Lead article image

Photo via Sam Edwards/GettyImages

Research shows gender bias in Google’s voice recognition

Google can recognize men's voices better.


Selena Larson


Posted on Jul 15, 2016   Updated on May 26, 2021, 10:57 am CDT

Voice recognition technology promises to make our lives easier, letting us control everything from our phones to cars to home appliances. Just talk to our tech, and it works.

As the tech becomes more advanced, there’s another issue that’s not as obvious as a failure to process simple requests: Voice recognition technology doesn’t recognize women’s voices as well as men’s. 

According to research from Rachael Tatman, linguist researcher and National Science Foundation Graduate Research Fellow at the University of Washington, Google’s speech recognition software has gender bias. 

She realized significant differences in the way Google’s speech recognition software auto-captions video on YouTube. It was much more consistent on male voices than female. She said the results were “deeply disturbing.” 

Tatman said she hand-checked more than 1,500 words from annotations across 50 different videos and discovered a glaring bias. 

It’s not that there’s a consistent but small effect size, either, 13% is a pretty big effect. The Cohen’s d was 0.7 which means, in non-math-speak, that if you pick a random man and random woman from my sample, there’s an almost 70% chance the transcriptions will be more accurate for the man. That’s pretty striking.

“Language varies in systematic ways depending on how you’re talking,” Tatman said in an interview. Differences could be based on gender, dialect, and other geographic and physical attributes that factor into how our voices sound. 

To train speech recognition software, developers use large datasets, either recorded on their own, or provided by other linguistic researchers. And sometimes, these datasets don’t include diverse speakers.

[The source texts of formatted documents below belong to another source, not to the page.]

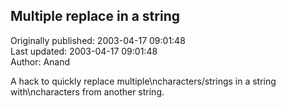 ## Multiple replace in a string  
Originally published: 2003-04-17 09:01:48  
Last updated: 2003-04-17 09:01:48  
Author: Anand   
  
A hack to quickly replace multiple\ncharacters/strings in a string with\ncharacters from another string.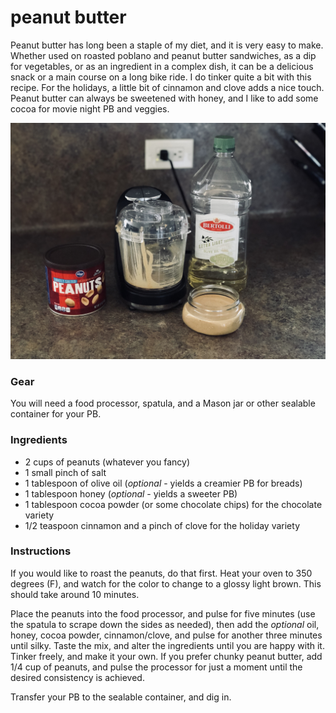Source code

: # peanut butter

Peanut butter has long been a staple of my diet, and it is very easy to make. Whether used on roasted poblano and peanut butter sandwiches, as a dip for vegetables, or as an ingredient in a complex dish, it can be a delicious snack or a main course on a long bike ride. I do tinker quite a bit with this recipe. For the holidays, a little bit of cinnamon and clove adds a nice touch. Peanut butter can always be sweetened with honey, and I like to add some cocoa for movie night PB and veggies.

![](../images/peanut-butter.jpg)

### Gear

You will need a food processor, spatula, and a Mason jar or other sealable container for your PB.

### Ingredients

  * 2 cups of peanuts (whatever you fancy)
  * 1 small pinch of salt
  * 1 tablespoon of olive oil (_optional_ - yields a creamier PB for breads)
  * 1 tablespoon honey (_optional_ - yields a sweeter PB)
  * 1 tablespoon cocoa powder (or some chocolate chips) for the chocolate variety
  * 1/2 teaspoon cinnamon and a pinch of clove for the holiday variety

### Instructions

If you would like to roast the peanuts, do that first. Heat your oven to 350 degrees (F), and watch for the color to change to a glossy light brown. This should take around 10 minutes.

Place the peanuts into the food processor, and pulse for five minutes (use the spatula to scrape down the sides as needed), then add the _optional_ oil, honey, cocoa powder, cinnamon/clove, and pulse for another three minutes until silky. Taste the mix, and alter the ingredients until you are happy with it. Tinker freely, and make it your own. If you prefer chunky peanut butter, add 1/4 cup of peanuts, and pulse the processor for just a moment until the desired consistency is achieved.

Transfer your PB to the sealable container, and dig in.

“Generally, the people who are doing the training aren’t the people whose voices are in the dataset,” Tatman said. “You’ll take a dataset that’s out there that has a lot of different people’s voices, and it will work well for a large variety of people. I think the people who don’t have socio-linguistic knowledge haven’t thought that the demographic of people speaking would have an effect. I don’t think it’s maliciousness, I just think it wasn’t considered.”

A representative for Google pointed us to a paper published last year that describes how Google built a speech recognizer specifically for children. In the paper, the company notes that speech recognition performed better for females. Additionally, Google said it trains voice recognition across gender, ages, and accents.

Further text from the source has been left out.